> **WHAT YOU SHOULD DO**
In the listing below, how many lines contain the string "like"? Answer with the number only.

[[ PROVIDED MATERIAL open ]]

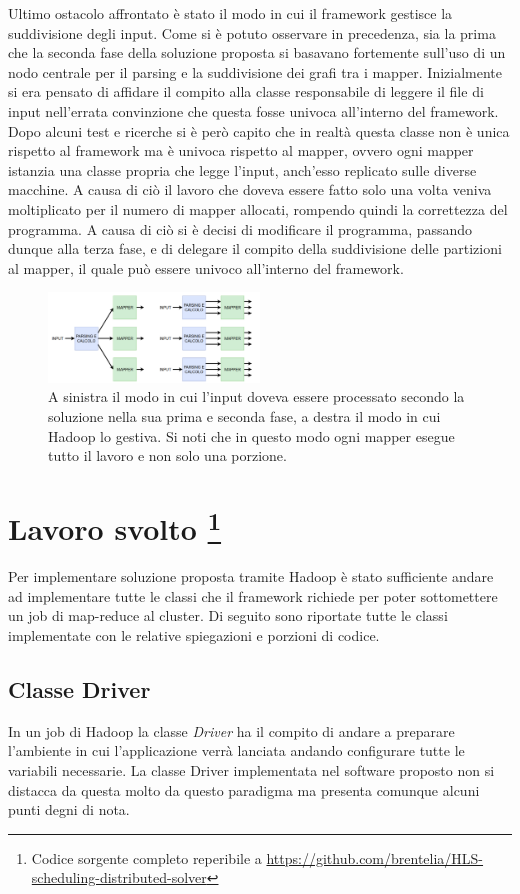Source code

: \documentclass[]{IEEEtran}
\begin{document}
Ultimo ostacolo affrontato è stato il modo in cui il framework gestisce la suddivisione degli input. Come si è potuto osservare in precedenza, sia la prima che la seconda fase della soluzione proposta si basavano fortemente sull'uso di un nodo centrale per il parsing e la suddivisione dei grafi tra i mapper. Inizialmente si era pensato di affidare il compito alla classe responsabile di leggere il file di input nell'errata convinzione che questa fosse univoca all'interno del framework. Dopo alcuni test e ricerche si è però capito che in realtà questa classe non è unica rispetto al framework ma è univoca rispetto al mapper, ovvero ogni mapper istanzia una classe propria che legge l'input, anch'esso replicato sulle diverse macchine. A causa di ciò il lavoro che doveva essere fatto solo una volta veniva moltiplicato per il numero di mapper allocati, rompendo quindi la correttezza del programma. A causa di ciò si è decisi di modificare il programma, passando dunque alla terza fase, e di delegare il compito della suddivisione delle partizioni al mapper, il quale può essere univoco all'interno del framework.
\begin{figure}
	\includegraphics[width=0.5\textwidth]{images/hadoop_input.png}
	\caption{A sinistra il modo in cui l'input doveva essere processato secondo la soluzione nella sua prima e seconda fase, a destra il modo in cui Hadoop lo gestiva. Si noti che in questo modo ogni mapper esegue tutto il lavoro e non solo una porzione.}
\end{figure}

\section[Lavoro]{Lavoro svolto \footnote{Codice sorgente completo reperibile a \url{https://github.com/brentelia/HLS-scheduling-distributed-solver}}} \label{work}
Per implementare soluzione proposta tramite Hadoop è stato sufficiente andare ad implementare tutte le classi che il framework richiede per poter sottomettere un job  di map-reduce al cluster. Di seguito sono riportate tutte le classi implementate con le relative spiegazioni e porzioni di codice.
\subsection{Classe Driver}
In un job di Hadoop la classe \emph{Driver} ha il compito di andare a preparare  l'ambiente in cui l'applicazione verrà lanciata andando configurare tutte le variabili necessarie. La classe Driver implementata nel software proposto non si distacca da questa molto da questo paradigma ma presenta comunque alcuni punti degni di nota.
\end{document}
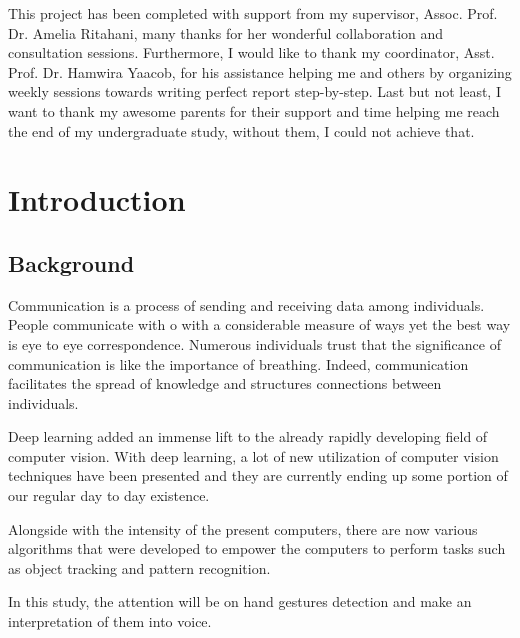 \documentclass[12pt]{report}
\begin{document}
        This project has been completed with support from my supervisor, Assoc. Prof. Dr. Amelia Ritahani, many thanks for her wonderful 
        collaboration and consultation sessions. Furthermore, 
        I would like to thank my coordinator, Asst. Prof. Dr. Hamwira Yaacob, for his 
        assistance helping me and others by organizing weekly sessions towards writing perfect report step-by-step. 
        Last but not least,
        I want to thank my awesome parents for their support and time helping me reach the end of my undergraduate study, without them, I could not achieve that.
                   
    \setcounter{page}{2}                    
    \tableofcontents{}
    \listoffigures
    \listoftables
    \newpage

    \chapter{Introduction} 

        \section{Background}
                Communication is a process of sending and receiving data among individuals. 
                People communicate with o with a considerable measure of ways yet the best way is eye to eye correspondence.
                Numerous individuals trust that the significance of communication 
                is like the importance of breathing. Indeed, communication facilitates the spread of knowledge
                and structures connections between individuals.
            
                Deep learning added an immense lift to the already rapidly developing field of computer vision.
                With deep learning, a lot of new utilization of computer vision techniques have been presented
                and they are currently ending up some portion of our regular day to day existence.
            
                Alongside with the intensity of the present computers, there are now various algorithms that were developed 
                to empower the computers to perform tasks such as object tracking and pattern recognition. 
                
                In this study, the attention will be on hand gestures detection and make an interpretation of them into voice.
\end{document}

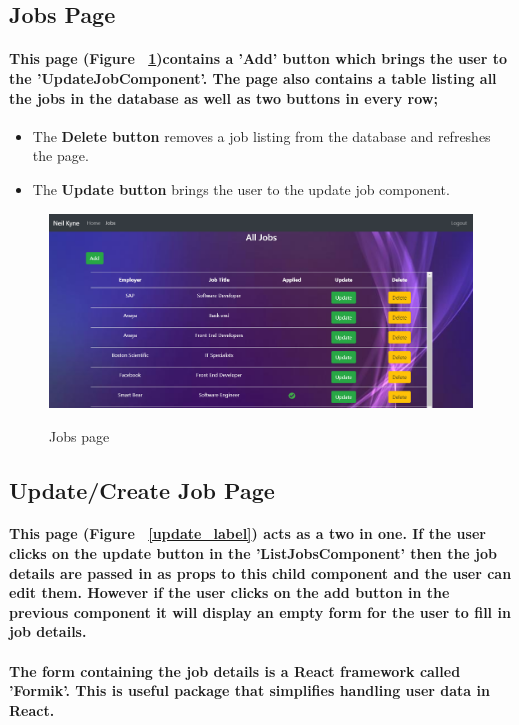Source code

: \subsection{Jobs Page}
\paragraph{This page (Figure ~\ref{jobs_label})contains a 'Add' button which brings the user to the 'UpdateJobComponent'. The page also contains a table listing all the jobs in the database as well as two buttons in every row;}
\begin{itemize}
    \item The \textbf{Delete button} removes a job listing from the database and refreshes the page.
    \item The \textbf{Update button} brings the user to the update job component.
\end{itemize}
\begin{figure}[ht]
    \centering
    \includegraphics[scale=0.3]{Images/jobs.png} 
    \label{jobs_label}
    \caption{Jobs page}
\end{figure}
\subsection{Update/Create Job Page}
\paragraph{This page (Figure ~\ref{update_label}) acts as a two in one. If the user clicks on the update button in the 'ListJobsComponent' then the job details are passed in as props to this child component and the user can edit them. However if the user clicks on the add button in the previous component it will display an empty form for the user to fill in job details.}
\paragraph{The form containing the job details is a React framework called 'Formik'. This is useful package that simplifies handling user data in React.}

[[ PROVIDED MATERIAL closed ]]

> **TASK ANSWER**
2